Down…But, Not Out!

Anaysa Gallardo Stutzman | Zelle LLP | July 7, 2017

Assignment of benefits (“AOB”) have become a double-edge sword for the consuming public.  While the public policy reasoning for their creation, to allow the insured to obtain immediate, necessary assistance in meeting their mitigation obligation and getting back to pre-loss condition, remains sound, the increased level of abuse has proven to be public enemy number one.  The Florida Office of the Insurance Consumer Advocate (“ICA”) reports that the abuse of AOBs “allows unscrupulous contractors to overinflate or submit improper claims, causing legal battles between the contractor and the insurance company, with the consumer left out of the picture.”  As a result, the ICA continues to monitor the effects of AOB abuse and report on the collected data to assist in proactive resolution of practices that may adversely affect consumers. The collected data bolsters the need for proposed solutions, such as the legislative attempts to invoke reforms.

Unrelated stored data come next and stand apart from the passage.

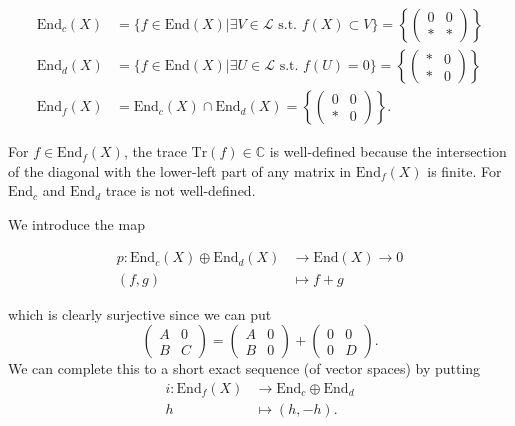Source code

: \medskip\noindent
\begin{align*}
\text{End}_c(X)&=\{f \in \text{End}(X)|
\exists  V \in \mathcal{L}
\text{ s.t. }f(X) \subset V\}
=\left\{\begin{pmatrix}
0&0\\
*&*
\end{pmatrix}\right\}\\
\text{End}_d(X)&=\{f \in
\text{End}(X)|\exists U \in \mathcal{L}
\text{ s.t. }f(U)=0\}
=\left\{\begin{pmatrix}
*&0\\
*&0
\end{pmatrix}\right\}\\
\text{End}_f(X)&=\text{End}_c(X) \cap
\text{End}_d(X)
=\left\{\begin{pmatrix}
0&0\\
*&0
\end{pmatrix}\right\}.
\end{align*}

\begin{remark}
\label{remark-trace-in-End}
For $f \in \text{End}_f(X)$,
the trace $\text{Tr}(f) \in \mathbb{C}$
is well-defined because
the intersection of the diagonal
with the lower-left part of any
matrix in $\text{End}_f(X)$ is finite.
For $\text{End}_c$ and $\text{End}_d$
trace is not well-defined.
\end{remark}

\noindent
We introduce the map

$$
\begin{aligned}
p:\text{End}_c(X) \oplus \text{End}_d(X)
&\longrightarrow \text{End}(X)\to  0\\
(f,g) &\longmapsto f+g
\end{aligned}
$$

\noindent
which is clearly surjective since we can put
$$
\begin{pmatrix}
A&0\\
B&C
\end{pmatrix}=\begin{pmatrix}
A&0\\
B&0
\end{pmatrix}+
\begin{pmatrix}
0&0\\
0&D
\end{pmatrix}.
$$
We can complete this to a short exact
sequence
(of vector spaces)
by putting
$$
\begin{aligned}
i:\text{End}_f(X)  &\longrightarrow
\text{End}_c \oplus \text{End}_d \\
h &\longmapsto (h,-h).
\end{aligned}
$$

The Florida Legislature (urged by Florida court decisions) has worked on legislation designed to combat systemic AOB abuse.  Unfortunately, for the second year in a row, these legislative efforts have failed. While the immediate battle has been lost, that momentum to win the war has grown stronger.
In 2016, several pieces of legislation were proposed to address relevant AOB issues.
Similar legislative efforts were launched in 2017 to combat AOB abuse.
Senate Bill 1038, filed February 17, 2017, addressed assignment of property insurance benefits by prohibiting certain awards of attorney fees to certain persons or entities in suits based on claims arising under property insurance policies and requiring specific conditions before finding that an assignment agreement is valid. Senate Bill 1038 died in the Committee on Banking and Insurance on May 5, 2017.
Senate Bill 1150, filed February 22, 2017, related to regulation of water damage restoration.  It defined the terms “professional water damage restorer” and “water damage restoration” such that the Department of Business and Professional Regulation would be required to license applicants who are qualified to practice water damage restoration and specify the qualifications for licensure.  Senate Bill 1150 was withdrawn from further consideration on May 1, 2017.
Senate Bill 1218, filed February 24, 2017, addressed property repair, creating within the Department of Business and Professional Regulation the water damage restoration services licensing program that would provide examination requirements for applicants for professional water damage restorer licensure. It would also require the department to license qualified applicants who meet and maintain specified requirements, including requiring professional water damage restorers to maintain specified insurance coverage. Senate Bill 1218 died on May 5, 2017 in the Committee on Regulated Industries.
House Bill 1421, filed March 7, 2017, addressed property insurance assignment agreements by providing requirements and limitations of assignments, establishing a burden of proof, providing for an award of reasonable attorney fees for certain claims arising under assignment agreements, setting forth specific notice and reporting requirements, and confirming that certain residential property insurance policies may not prohibit assignment of post-loss benefits. House Bill 1421 died in Committee on Banking and Insurance on May 5, 2017.
While the outcome of the May 5, 2017, massacre of AOB regulatory bills may be disheartening as it marks the second consecutive legislative year that AOB reform measures failed, there is a glimmer of hope.  When the Florida House of Representatives passed HB 1421 (by a vote of 91 to 26), Commissioner David Altmaier issued the following statement:
I applaud the Florida House of Representatives for their favorable vote on HB 1421 today, and I am especially grateful to Representative James Grant, the bill sponsor, and Representative Rene Plasencia, the prime co-sponsor. This legislation makes significant progress in protecting Florida consumers from homeowners insurance rate increases fueled by rising litigation costs associated with an Assignment of Benefits (AOB). We appreciate the support and efforts of the entire Florida Legislature as they considered this legislative priority of the Office of Insurance Regulation during the 2017 Session.
The takeaway from the past two legislative sessions ought to be that while the battle has been lost, there has been forward progress.  Several years ago, the AOB war was waged in courthouses.  Judges recognized the long-standing tradition and public-policy basis for allowing insureds to assign their indemnity benefits to expedite remediation, so they called upon lawmakers to take action.  While the recent two years of effort have not been successful, those efforts reveal the existence of an advancing campaign against AOB abuse.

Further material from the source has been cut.